In doing this, the test which he brings to bear upon the authoritative systems which we have hitherto been offered to him as the solution of the problem of his own nature with which he is now face to face, is simply the test of his own experience. No other test really exists for any one.

Not necessarily, however, not by any means merely the conscious experiences of his present physical life, but experiences and intuitions welling up from the deep un-fathomable subconscious parts of his own nature - the fruit of many lives, of many incarnations; the experiences not merely of a particular individual thread of consciousness linked by memory, but also of a larger consciousness on a higher Plane, embodying the experiences of individuals, and families and tribes, and races long since buried in the oblivion of the past so far as history is concerned: yet active, living potent, in every cell of our bodies, and assuredly present with us as faculty - and possibly also as memory in a higher self-causing the instinctive use and adaptation of our physical organs, and the intuitive acceptance or otherwise of certain matters which belong more especially to the inner subjective nature, to the mind, soul, reason, and conscience.

The more we think, indeed, of the causes which have made each individual what he is to-day, the more we find that each individual has affiliations which link him with the whole past.
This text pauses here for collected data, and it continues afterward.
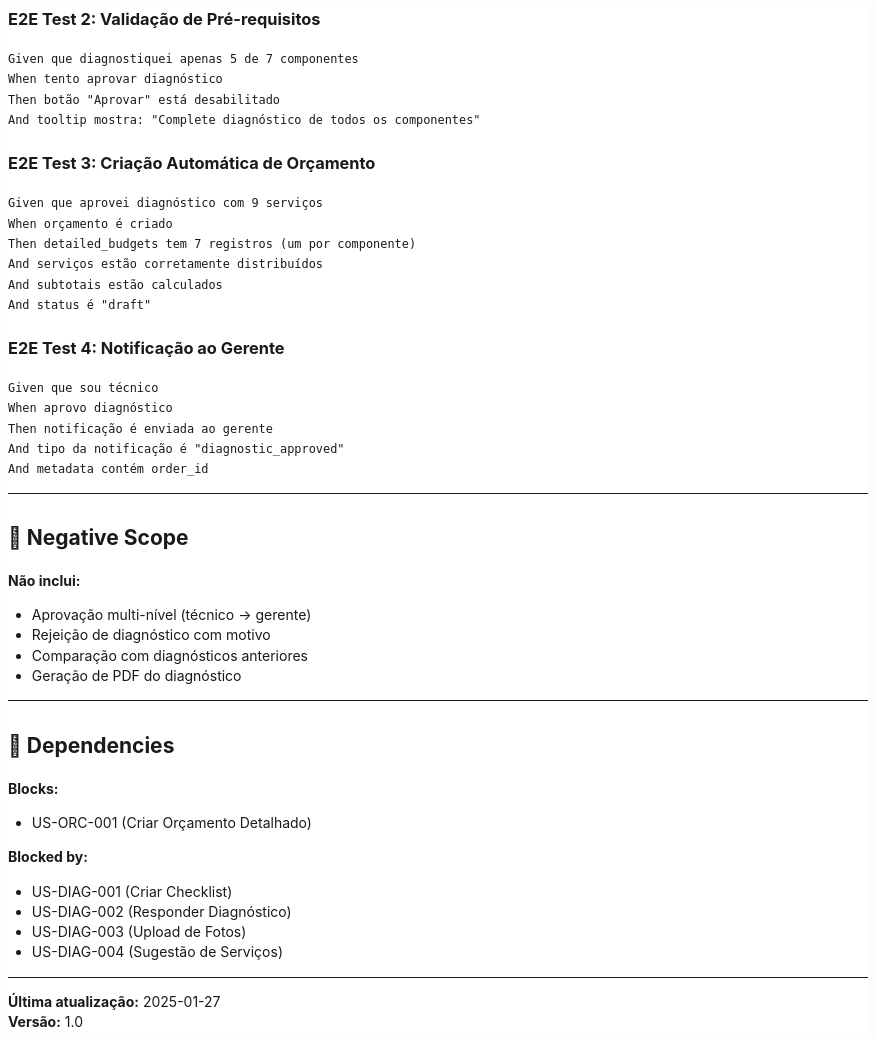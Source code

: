 ### E2E Test 2: Validação de Pré-requisitos
```gherkin
Given que diagnostiquei apenas 5 de 7 componentes
When tento aprovar diagnóstico
Then botão "Aprovar" está desabilitado
And tooltip mostra: "Complete diagnóstico de todos os componentes"
```

### E2E Test 3: Criação Automática de Orçamento
```gherkin
Given que aprovei diagnóstico com 9 serviços
When orçamento é criado
Then detailed_budgets tem 7 registros (um por componente)
And serviços estão corretamente distribuídos
And subtotais estão calculados
And status é "draft"
```

### E2E Test 4: Notificação ao Gerente
```gherkin
Given que sou técnico
When aprovo diagnóstico
Then notificação é enviada ao gerente
And tipo da notificação é "diagnostic_approved"
And metadata contém order_id
```

---

## 🚫 Negative Scope

**Não inclui:**
- Aprovação multi-nível (técnico → gerente)
- Rejeição de diagnóstico com motivo
- Comparação com diagnósticos anteriores
- Geração de PDF do diagnóstico

---

## 🔗 Dependencies

**Blocks:**
- US-ORC-001 (Criar Orçamento Detalhado)

**Blocked by:**
- US-DIAG-001 (Criar Checklist)
- US-DIAG-002 (Responder Diagnóstico)
- US-DIAG-003 (Upload de Fotos)
- US-DIAG-004 (Sugestão de Serviços)

---

**Última atualização:** 2025-01-27  
**Versão:** 1.0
Even physically there is a continuity of germ-plasm and proto-plasm which goes back to the very commencement of life on this globe. Where, then, did the present individual commence his experiences- those experiences which enable him to be what he is today

What makes him an individual at all: something, namely, separate and distinct? The more we come to examine these and similar questions, the more we shall find that our artificial distinctions based upon the mere appearance of things, break down; and the individual must ultimately claim not merely his relationship to the Whole but his identity therewith.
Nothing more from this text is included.